Steve Ellis might tell you that he plants cotton as opposed to grows it, at least for the past three years while he and other West Texas producers have suffered through the ongoing drought. And with more rainfall in May and June across the South Plains than many counties have seen all year which brought storms that also included blowing dust and damaging hail, farmers have their work cut out for them. If they aren't replanting cotton they may be planting later season alternatives like grain sorghum, sesame, and sunflowers. But not Steve Ellis. He's still just wishing it would rain.
"It's real dry," Ellis said. "We haven't gotten as much as these surrounding counties yet. I think we're way behind the game. We planted all of the irrigated in early May to to mid May, and then we planted the dry land, we were through by June 3."
Brownfield has only received about 3.82 inches of rainfall for all of 2013. And Ellis said that it's very obvious where it has rained in Terry County just by what you can see when you drive around.
"You can draw a line through the middle of Terry County and what we have east of that line is pretty good dry land cotton. What we have west of it is pretty skippy. It needs a rain," Ellis said.

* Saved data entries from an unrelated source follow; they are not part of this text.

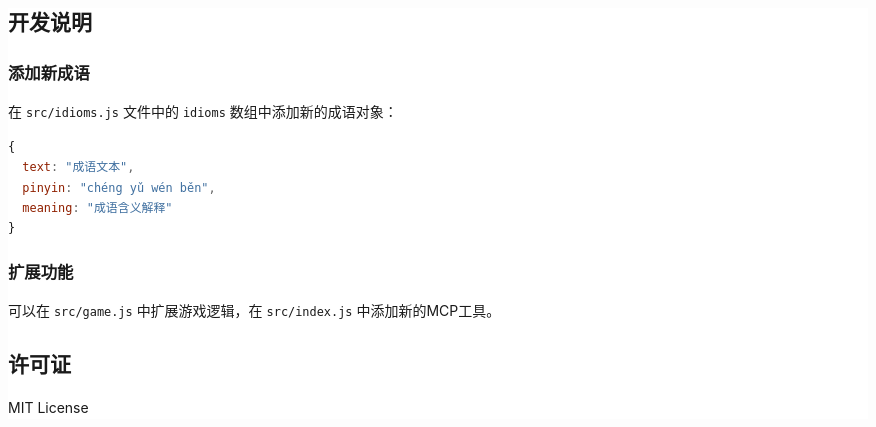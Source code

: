 ## 开发说明

### 添加新成语

在 `src/idioms.js` 文件中的 `idioms` 数组中添加新的成语对象：

```javascript
{
  text: "成语文本",
  pinyin: "chéng yǔ wén běn",
  meaning: "成语含义解释"
}
```

### 扩展功能

可以在 `src/game.js` 中扩展游戏逻辑，在 `src/index.js` 中添加新的MCP工具。

## 许可证

MIT License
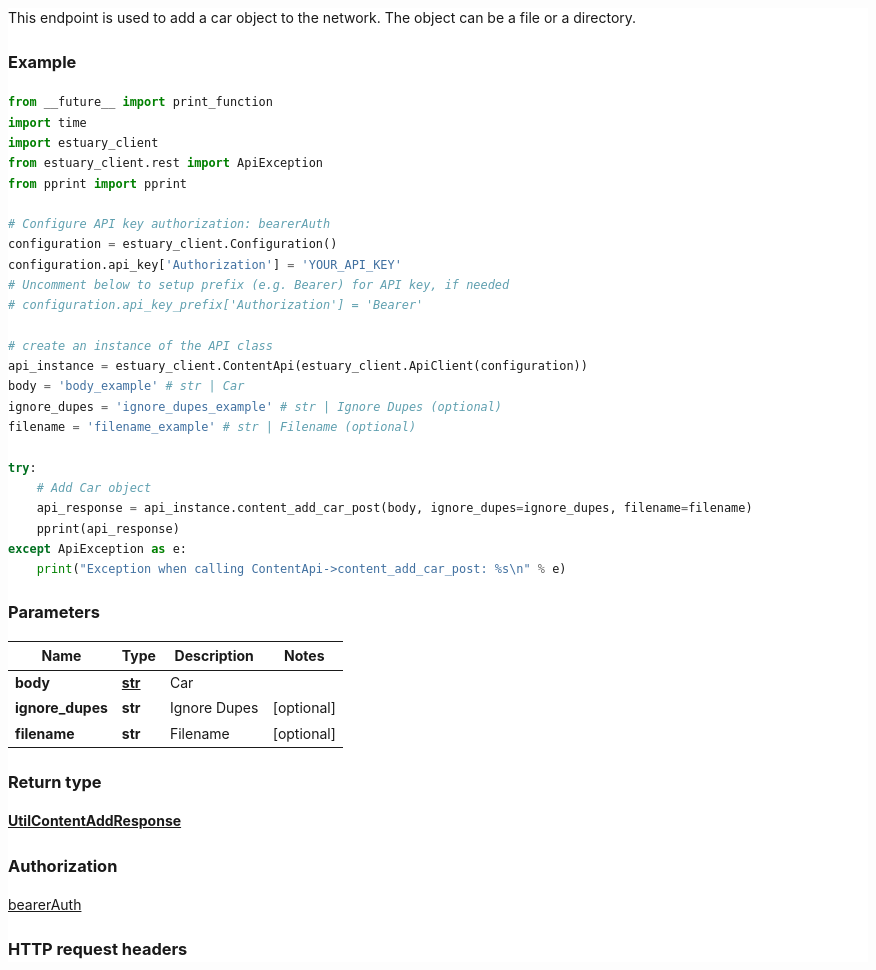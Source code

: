 This endpoint is used to add a car object to the network. The object can be a file or a directory.

### Example

```python
from __future__ import print_function
import time
import estuary_client
from estuary_client.rest import ApiException
from pprint import pprint

# Configure API key authorization: bearerAuth
configuration = estuary_client.Configuration()
configuration.api_key['Authorization'] = 'YOUR_API_KEY'
# Uncomment below to setup prefix (e.g. Bearer) for API key, if needed
# configuration.api_key_prefix['Authorization'] = 'Bearer'

# create an instance of the API class
api_instance = estuary_client.ContentApi(estuary_client.ApiClient(configuration))
body = 'body_example' # str | Car
ignore_dupes = 'ignore_dupes_example' # str | Ignore Dupes (optional)
filename = 'filename_example' # str | Filename (optional)

try:
    # Add Car object
    api_response = api_instance.content_add_car_post(body, ignore_dupes=ignore_dupes, filename=filename)
    pprint(api_response)
except ApiException as e:
    print("Exception when calling ContentApi->content_add_car_post: %s\n" % e)
```

### Parameters

| Name             | Type              | Description  | Notes      |
| ---------------- | ----------------- | ------------ | ---------- |
| **body**         | [**str**](str.md) | Car          |
| **ignore_dupes** | **str**           | Ignore Dupes | [optional] |
| **filename**     | **str**           | Filename     | [optional] |

### Return type

[**UtilContentAddResponse**](UtilContentAddResponse.md)

### Authorization

[bearerAuth](../README.md#bearerAuth)

### HTTP request headers
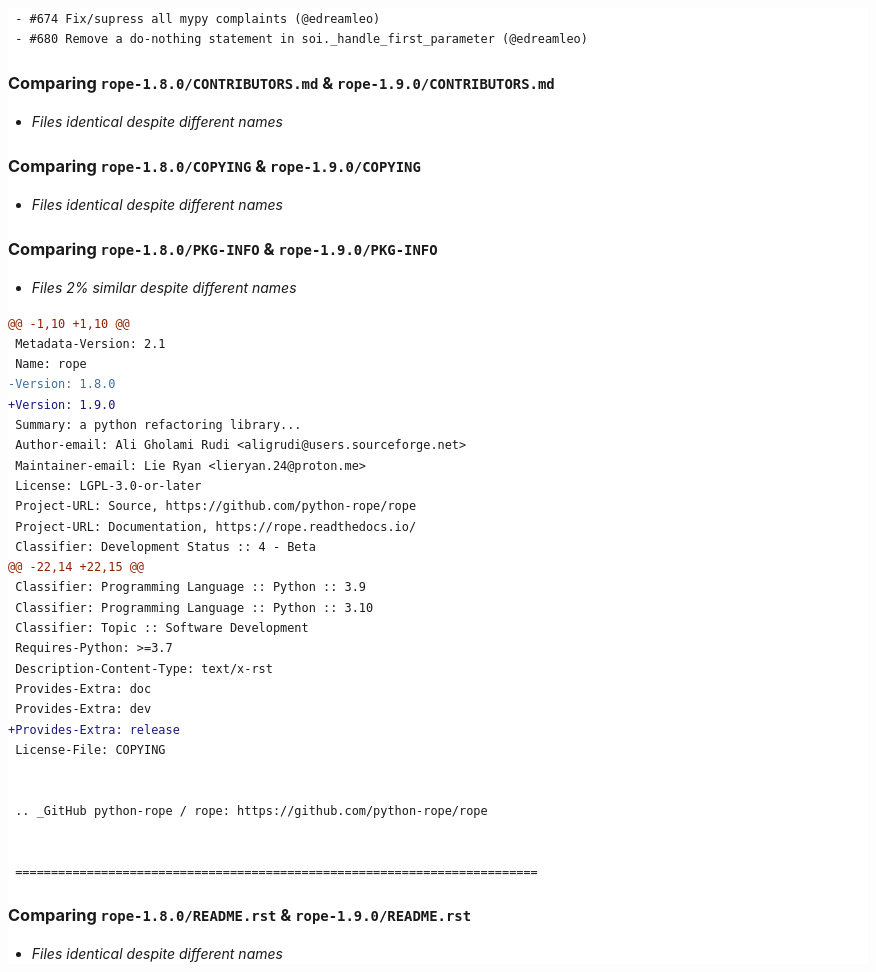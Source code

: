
 ```diff
 - #674 Fix/supress all mypy complaints (@edreamleo)
 - #680 Remove a do-nothing statement in soi._handle_first_parameter (@edreamleo)
```

### Comparing `rope-1.8.0/CONTRIBUTORS.md` & `rope-1.9.0/CONTRIBUTORS.md`

 * *Files identical despite different names*

### Comparing `rope-1.8.0/COPYING` & `rope-1.9.0/COPYING`

 * *Files identical despite different names*

### Comparing `rope-1.8.0/PKG-INFO` & `rope-1.9.0/PKG-INFO`

 * *Files 2% similar despite different names*

```diff
@@ -1,10 +1,10 @@
 Metadata-Version: 2.1
 Name: rope
-Version: 1.8.0
+Version: 1.9.0
 Summary: a python refactoring library...
 Author-email: Ali Gholami Rudi <aligrudi@users.sourceforge.net>
 Maintainer-email: Lie Ryan <lieryan.24@proton.me>
 License: LGPL-3.0-or-later
 Project-URL: Source, https://github.com/python-rope/rope
 Project-URL: Documentation, https://rope.readthedocs.io/
 Classifier: Development Status :: 4 - Beta
@@ -22,14 +22,15 @@
 Classifier: Programming Language :: Python :: 3.9
 Classifier: Programming Language :: Python :: 3.10
 Classifier: Topic :: Software Development
 Requires-Python: >=3.7
 Description-Content-Type: text/x-rst
 Provides-Extra: doc
 Provides-Extra: dev
+Provides-Extra: release
 License-File: COPYING
 
 
 .. _GitHub python-rope / rope: https://github.com/python-rope/rope
 
 
 =========================================================================
```

### Comparing `rope-1.8.0/README.rst` & `rope-1.9.0/README.rst`

 * *Files identical despite different names*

But one thing seems to be surviving the drought perfectly, and even thriving. That's careless weeds. After spraying his Roundup Ready cotton with Roundup or glyphosate, the weeds just didn't die.
"Insects are very low right now, weeds are very high," Ellis said. "Resistant careless weeds are giving us quite a problem."
To look on the bright side there's a replenished need for field help. But that work won't last long if the real crops don't get any rain.
"Cotton is setting right now, if we could get a rain it could still be good, but we need a rain real quick," Ellis said.